Wheat, Dairy, Egg Free = Gluten Free & Vegan = YAY!



  • 2 cups uncooked Quinoa – which ever kind you prefer
  • 1 cup Vegetable broth
  • 1/2 Yellow Capsicum
  • 1/2 Orange Capsicum
  • 2 handfuls Spinach
  • 1/2 Red Onion
  • 1/2 Cup Cranberries
  • 1 Cucumber – medium or large


  • 4 tbsp Red Wine Vinegar
  • 2 tsp Dijon Mustard
  • Pinch of Salt
  • Pepper – as much as you’d like


  1. In pot combine 2 cups quinoa, 3 cups water, 1 cup vegetable broth.
  2. Bring to a boil, stir, replace lid, and simmer for 12-15 minutes (depending on your stove)
  3. Dice up both capsicums, cucumber, and red onion, place in large bowl and put the spinach on top.
  4. Once the quinoa is cooked, fluff with a fork and pour on top of the spinach and other vegetables.

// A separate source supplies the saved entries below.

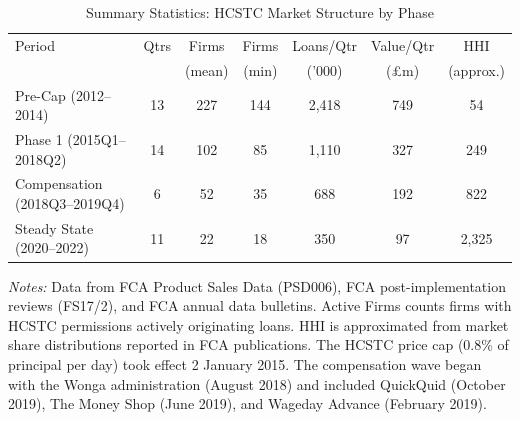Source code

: \begin{table}[t]
\centering
\caption{Summary Statistics: HCSTC Market Structure by Phase}
\label{tab:summary}
\begin{threeparttable}\small
\begin{tabular}{@{}lcccccc@{}}
\toprule
Period & Qtrs & Firms & Firms & Loans/Qtr & Value/Qtr & HHI \\
 & & (mean) & (min) & ('000) & (\pounds m) & (approx.) \\
\midrule
Pre-Cap (2012--2014) & 13 & 227 & 144 & 2,418 & 749 & 54 \\
Phase 1 (2015Q1--2018Q2) & 14 & 102 & 85 & 1,110 & 327 & 249 \\
Compensation (2018Q3--2019Q4) & 6 & 52 & 35 & 688 & 192 & 822 \\
Steady State (2020--2022) & 11 & 22 & 18 & 350 & 97 & 2,325 \\
\bottomrule
\end{tabular}
\begin{tablenotes}
\item \textit{Notes:} Data from FCA Product Sales Data (PSD006), FCA post-implementation reviews (FS17/2), and FCA annual data bulletins. Active Firms counts firms with HCSTC permissions actively originating loans. HHI is approximated from market share distributions reported in FCA publications. The HCSTC price cap (0.8\% of principal per day) took effect 2 January 2015. The compensation wave began with the Wonga administration (August 2018) and included QuickQuid (October 2019), The Money Shop (June 2019), and Wageday Advance (February 2019).
\end{tablenotes}
\end{threeparttable}
\end{table}
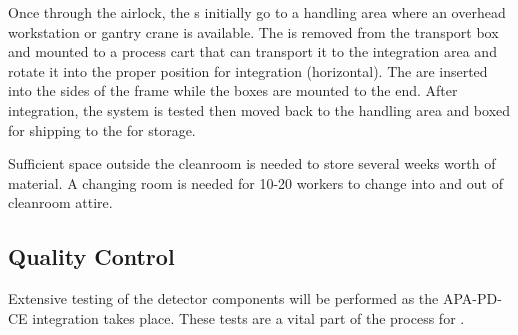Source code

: Once through the airlock,  the s initially go to a handling area where an overhead workstation or gantry crane is available. The  is removed from the transport box and mounted to a process cart that can transport it to the integration area and rotate it into the proper position for integration (horizontal). The  are inserted into the sides of the  frame while the  boxes are mounted to the end. After integration, the system is tested then moved back to the handling area and boxed for shipping to the  for storage.  

Sufficient space outside the cleanroom is needed %
to store several weeks worth of material. %
A changing room is needed for 10-20 workers to change into and out of cleanroom attire.  

\subsection{Quality Control} %
\label{sec:fdsp-tc-itf-qaqc}

Extensive testing of the detector components will be performed %
as the APA-PD-CE integration takes place. These tests are a vital part of the  process for . %


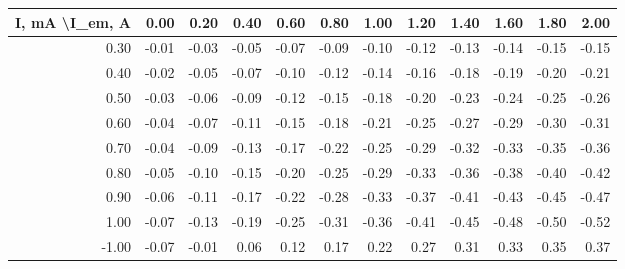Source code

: \documentclass[a4paper]{article}
\begin{document}
\begin{table}[]
\begin{tabular}{|r|r|r|r|r|r|r|r|r|r|r|r|}
\hline
\multicolumn{1}{|l|}{I, mA \textbackslash I\_em, A} & 0.00  & 0.20  & 0.40  & 0.60  & 0.80  & 1.00  & 1.20  & 1.40  & 1.60  & 1.80  & 2.00  \\ \hline
0.30                                                & -0.01 & -0.03 & -0.05 & -0.07 & -0.09 & -0.10 & -0.12 & -0.13 & -0.14 & -0.15 & -0.15 \\ \hline
0.40                                                & -0.02 & -0.05 & -0.07 & -0.10 & -0.12 & -0.14 & -0.16 & -0.18 & -0.19 & -0.20 & -0.21 \\ \hline
0.50                                                & -0.03 & -0.06 & -0.09 & -0.12 & -0.15 & -0.18 & -0.20 & -0.23 & -0.24 & -0.25 & -0.26 \\ \hline
0.60                                                & -0.04 & -0.07 & -0.11 & -0.15 & -0.18 & -0.21 & -0.25 & -0.27 & -0.29 & -0.30 & -0.31 \\ \hline
0.70                                                & -0.04 & -0.09 & -0.13 & -0.17 & -0.22 & -0.25 & -0.29 & -0.32 & -0.33 & -0.35 & -0.36 \\ \hline
0.80                                                & -0.05 & -0.10 & -0.15 & -0.20 & -0.25 & -0.29 & -0.33 & -0.36 & -0.38 & -0.40 & -0.42 \\ \hline
0.90                                                & -0.06 & -0.11 & -0.17 & -0.22 & -0.28 & -0.33 & -0.37 & -0.41 & -0.43 & -0.45 & -0.47 \\ \hline
1.00                                                & -0.07 & -0.13 & -0.19 & -0.25 & -0.31 & -0.36 & -0.41 & -0.45 & -0.48 & -0.50 & -0.52 \\ \hline
-1.00                                               & -0.07 & -0.01 & 0.06  & 0.12  & 0.17  & 0.22  & 0.27  & 0.31  & 0.33  & 0.35  & 0.37  \\ \hline
\end{tabular}
\end{table}
\end{document}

Let sit until cool.
  5. Whisk all dressing ingredients together in a separate bowl and pour on top of cooled quinoa.
  6. Add cranberries and mix
  7. Lasts 2-3 days in the fridge


*Adjust the levels of vinegar and mustard to suit taste

*Easily adjust the amount of each vegetable and the vegetable to quinoa ratio depending on your preferences – this salad is super flexible!